Accountability on human rights: labor standards up for review
Published date: 20 September 2022
GSSB seeks multi-stakeholder representatives for Advisory Group
Human rights reporting will be further integrated in the GRI Standards, following the launch of a project to update labor Topic Standards – including the creation of new disclosures or standards.
The publication of the revised Universal Standards in 2021 meant GRI offers the only global standards to fully align with intergovernmental instruments, as set by the UN and OECD, on due diligence expectations for human rights impacts. In a next step, GRI will revise labor-related Standards, in recognition of the need for organizations to do more to meet their responsibilities to protect human rights and ensure decent working conditions and treatment of workers, as key elements under the 2030 Agenda for Sustainable Development.
The Global Sustainability Standards Board (GSSB), the independent body responsible for setting the GRI Standards, has appointed a Technical Committee, with representatives from the International Labour Organization (ILO), International Organisation of Employers (IOE) and trade unions, to lead the process. A global search is now underway for members to join a Labor Advisory Group, which will support the revision work for the labor-related Topic Standards.
The GRI Standards are regularly reviewed to ensure they reflect the global best practice for sustainability reporting. With growing demands and responsibilities for companies to report on how they are safeguarding human rights, our standards need to evolve to meet these transparency expectations. As the ILO warned last week, the number of people forced into modern slavery has risen by a fifth in recent years, including 28 million in forced labor. Labor rights are human rights and lie at the heart of sustainable development. Therefore, I look forward to working closely with the ILO, trade unions and the IOE on the Technical Committee, as well as the experts from the Advisory Group.”Judy Kuszewski, Chair of the GSSB
The significant review process for our labor-related standards will encompass crucial human rights issues, such as fair wages, decent work, social inclusion, modern slavery – among others. We are seeking representatives from across sectors and stakeholder groups, to help shape the changes.

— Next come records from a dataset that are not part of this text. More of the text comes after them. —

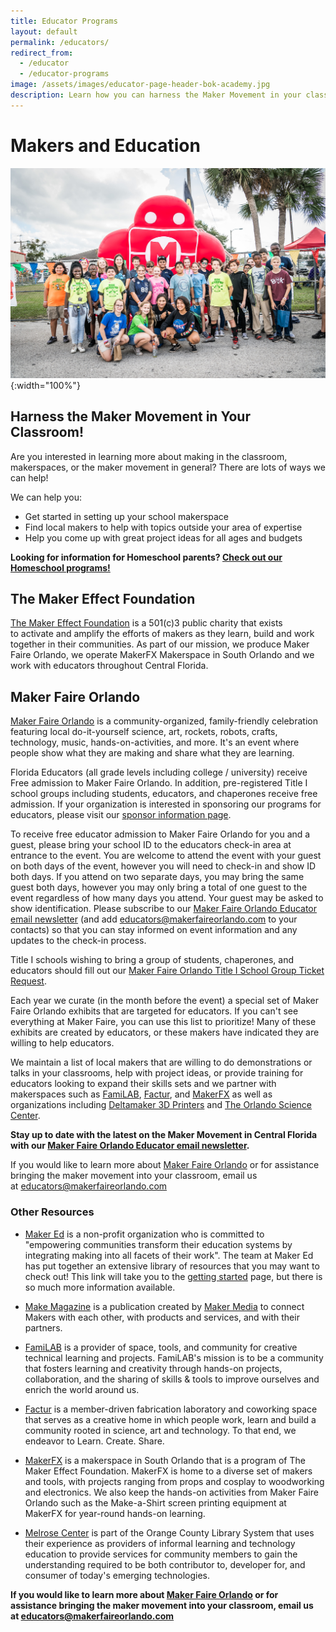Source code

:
 ```yaml
---
title: Educator Programs
layout: default
permalink: /educators/
redirect_from:
  - /educator
  - /educator-programs
image: /assets/images/educator-page-header-bok-academy.jpg
description: Learn how you can harness the Maker Movement in your classroom!
---
```

# Makers and Education
![Bok Academy at Maker Faire Orlando 2018](/assets/images/educator-page-header-bok-academy.jpg){:width="100%"}

## Harness the Maker Movement in Your Classroom!
Are you interested in learning more about making in the classroom, makerspaces, or the maker movement in general? There are lots of ways we can help!

We can help you:

-   Get started in setting up your school makerspace
-   Find local makers to help with topics outside your area of expertise
-   Help you come up with great project ideas for all ages and budgets

**Looking for information for Homeschool parents? [Check out our Homeschool programs!](/homeschool)**

## The Maker Effect Foundation

[The Maker Effect Foundation](http://www.themakereffect.org/) is a 501(c)3 public charity that exists to activate and amplify the efforts of makers as they learn, build and work together in their communities. As part of our mission, we produce Maker Faire Orlando, we operate MakerFX Makerspace in South Orlando and we work with educators throughout Central Florida.

## Maker Faire Orlando

[Maker Faire Orlando](http://www.makerfaireorlando.com/) is a community-organized, family-friendly celebration featuring local do-it-yourself science, art, rockets, robots, crafts, technology, music, hands-on-activities, and more. It's an event where people show what they are making and share what they are learning.

Florida Educators (all grade levels including college / university) receive Free admission to Maker Faire Orlando. In addition, pre-registered Title I school groups including students, educators, and chaperones receive free admission. If your organization is interested in sponsoring our programs for educators, please visit our [sponsor information page](/become-a-sponsor).

To receive free educator admission to Maker Faire Orlando for you and a guest, please bring your school ID to the educators check-in area at entrance to the event. You are welcome to attend the event with your guest on both days of the event, however you will need to check-in and show ID both days. If you attend on two separate days, you may bring the same guest both days, however you may only bring a total of one guest to the event regardless of how many days you attend. Your guest may be asked to show identification. Please subscribe to our [Maker Faire Orlando Educator email newsletter](http://eepurl.com/buLkzr) (and add educators@makerfaireorlando.com to your contacts) so that you can stay informed on event information and any updates to the check-in process.

Title I schools wishing to bring a group of students, chaperones, and educators should fill out our [Maker Faire Orlando Title I School Group Ticket Request](https://docs.google.com/forms/d/e/1FAIpQLSdKGEfrp7BjFV6_KomeIH2qXvgOIOobtQ2v9o6d9oR--Vcffg/viewform).

Each year we curate (in the month before the event) a special set of Maker Faire Orlando exhibits that are targeted for educators. If you can't see everything at Maker Faire, you can use this list to prioritize! Many of these exhibits are created by educators, or these makers have indicated they are willing to help educators.

We maintain a list of local makers that are willing to do demonstrations or talks in your classrooms, help with project ideas, or provide training for educators looking to expand their skills sets and we partner with makerspaces such as [FamiLAB](https://familab.org/), [Factur](https://factur.org/), and [MakerFX](http://makerfx.org/) as well as organizations including [Deltamaker 3D Printers](http://www.deltamaker.com/) and [The Orlando Science Center](http://osc.org/).

**Stay up to date with the latest on the Maker Movement in Central Florida with our [Maker Faire Orlando Educator email newsletter](http://eepurl.com/buLkzr).**

If you would like to learn more about [Maker Faire Orlando](http://www.makerfaireorlando.com/) or for assistance bringing the maker movement into your classroom, email us at <educators@makerfaireorlando.com>

### Other Resources

* [Maker Ed](http://makered.org/) is a non-profit organization who is committed to "empowering communities transform their education systems by integrating making into all facets of their work". The team at Maker Ed has put together an extensive library of resources that you may want to check out! This link will take you to the [getting started](http://makered.org/resources/getting-started/) page, but there is so much more information available.

* [Make Magazine](http://makezine.com/) is a publication created by [Maker Media](http://makermedia.com/) to connect Makers with each other, with products and services, and with their partners.

* [FamiLAB](https://familab.org/) is a provider of space, tools, and community for creative technical learning and projects. FamiLAB's mission is to be a community that fosters learning and creativity through hands-on projects, collaboration, and the sharing of skills & tools to improve ourselves and enrich the world around us.

* [Factur](https://factur.org/) is a member-driven fabrication laboratory and coworking space that serves as a creative home in which people work, learn and build a community rooted in science, art and technology. To that end, we endeavor to Learn. Create. Share.

* [MakerFX](http://www.makerfx.org/) is a makerspace in South Orlando that is a program of The Maker Effect Foundation. MakerFX is home to a diverse set of makers and tools, with projects ranging from props and cosplay to woodworking and electronics. We also keep the hands-on activities from Maker Faire Orlando such as the Make-a-Shirt screen printing equipment at MakerFX for year-round hands-on learning.

* [Melrose Center](http://tic.ocls.info/) is part of the Orange County Library System that uses their experience as providers of informal learning and technology education to provide services for community members to gain the understanding required to be both contributor to, developer for, and consumer of today's emerging technologies.

**If you would like to learn more about [Maker Faire Orlando](http://www.makerfaireorlando.com/) or for assistance bringing the maker movement into your classroom, email us at <educators@makerfaireorlando.com>**
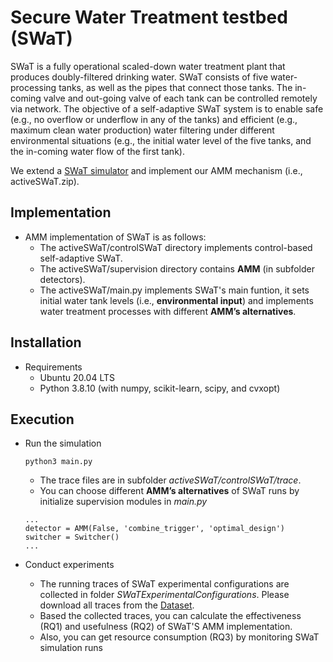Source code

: # Secure Water Treatment testbed (SWaT)
SWaT is a fully operational scaled-down water treatment plant that produces doubly-filtered drinking water. SWaT consists of five water-processing tanks, as well as the pipes that connect those tanks. The in-coming valve and out-going valve of each tank can be controlled remotely via network. The objective of a self-adaptive SWaT system is to enable safe (e.g., no overflow or underflow in any of the tanks) and efficient (e.g., maximum clean water production) water filtering under different environmental situations (e.g., the
initial water level of the five tanks, and the in-coming water flow of the first tank). 

We extend a [SWaT simulator](https://sav.sutd.edu.sg/research/physical-attestation/sp-2018-paper-supplementary-material/) and implement our AMM mechanism (i.e., activeSWaT.zip).


## Implementation
* AMM implementation of SWaT is as follows:
	* The activeSWaT/controlSWaT directory implements control-based self-adaptive SWaT.
	* The activeSWaT/supervision directory contains **AMM** (in subfolder detectors).
	* The activeSWaT/main.py implements SWaT's main funtion, it sets initial water tank levels (i.e., **environmental input**) and implements water treatment processes with different **AMM’s alternatives**.


## Installation
* Requirements
	* Ubuntu 20.04 LTS
	* Python 3.8.10 (with numpy, scikit-learn, scipy, and cvxopt)


## Execution
* Run the simulation
    ```
	python3 main.py
    ```
	* The trace files are in subfolder *activeSWaT/controlSWaT/trace*.
	* You can choose different **AMM’s alternatives** of SWaT runs by initialize supervision modules in *main.py*
	```
	...
	detector = AMM(False, 'combine_trigger', 'optimal_design')
	switcher = Switcher()
	...
	```

* Conduct experiments
	* The running traces of SWaT experimental configurations are collected in folder *SWaTExperimentalConfigurations*. Please download all traces from the [Dataset](https://drive.google.com/file/d/1Qfm2e2jApgXcjIQI3-ks4Cn-DPss9l5D/view?usp=drive_link).
	* Based the collected traces, you can calculate the effectiveness (RQ1) and usefulness (RQ2) of SWaT'S AMM implementation.
    * Also, you can get resource consumption (RQ3) by monitoring SWaT simulation runs	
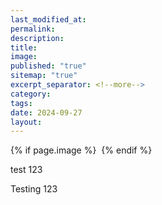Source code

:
 ```yaml
---
last_modified_at: 
permalink: 
description: 
title: 
image: 
published: "true"
sitemap: "true"
excerpt_separator: <!--more-->
category: 
tags: 
date: 2024-09-27
layout:
---
```



{% if page.image %} <img src="{{ page.image }}" alt=""> {% endif %}

test 123

<!--more-->
Testing 123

I encourage all interested parties to apply to join the Advisory Group.”Harold Pauwels, GRI’s Director of Standards
The current intention is that eight Topic Standards will be reviewed:
- Market Presence (GRI 202)
- Employment (GRI 401)
- Labor/Management Relations (GRI 402)
- Training and Education (GRI 404)
- Diversity and Equal Opportunity (GRI 405)
- Freedom of Association and Collective Bargaining (GRI 407)
- Child Labor (GRI 408)
- Forced or Compulsory Labor (GRI 409)
Identifying opportunities to improve reporting through updated or new Standards, the review will address labor and human rights issues such as:
- Working conditions, working hours, fair compensation, living wage and income;
- Equality and inclusion;
- Non-discrimination, violence and harassment;
- Skills development, life-long learning, and social protection;
- Cascading support for human and labor rights of workers in value chains;
- a just transition for workers in the shift to a low carbon economy.
The Labor Technical Committee will lead the revision and development of the Standards, with input and guidance from the Advisory Group. The intention is that exposure drafts for the revised Topic Standards be made available for a public comment period before the end of 2023.
Individuals with knowledge and expertise of relevant human rights and labor relations issues are invited to apply to join the Labor Advisory Group. An application form, alongside their CV (in English), should be submitted by 17 October to GRI Standards Division. Following an interview phase, appointments are expected to be finalized by 15 December.
Research from the ILO released on 12 September highlighted a growing rise between 2016 and 2021 in forms of modern slavery, with incidences occurring in every region of the world. More than half (52%) of forced labor takes place in upper or high income countries.
The Universal Standards 2021 introduced new disclosures on policy commitments on human rights and due diligence, fully aligning with the UN Guiding Principles and the OECD Guidelines. This completed the first phase of a project to review GRI human rights standards.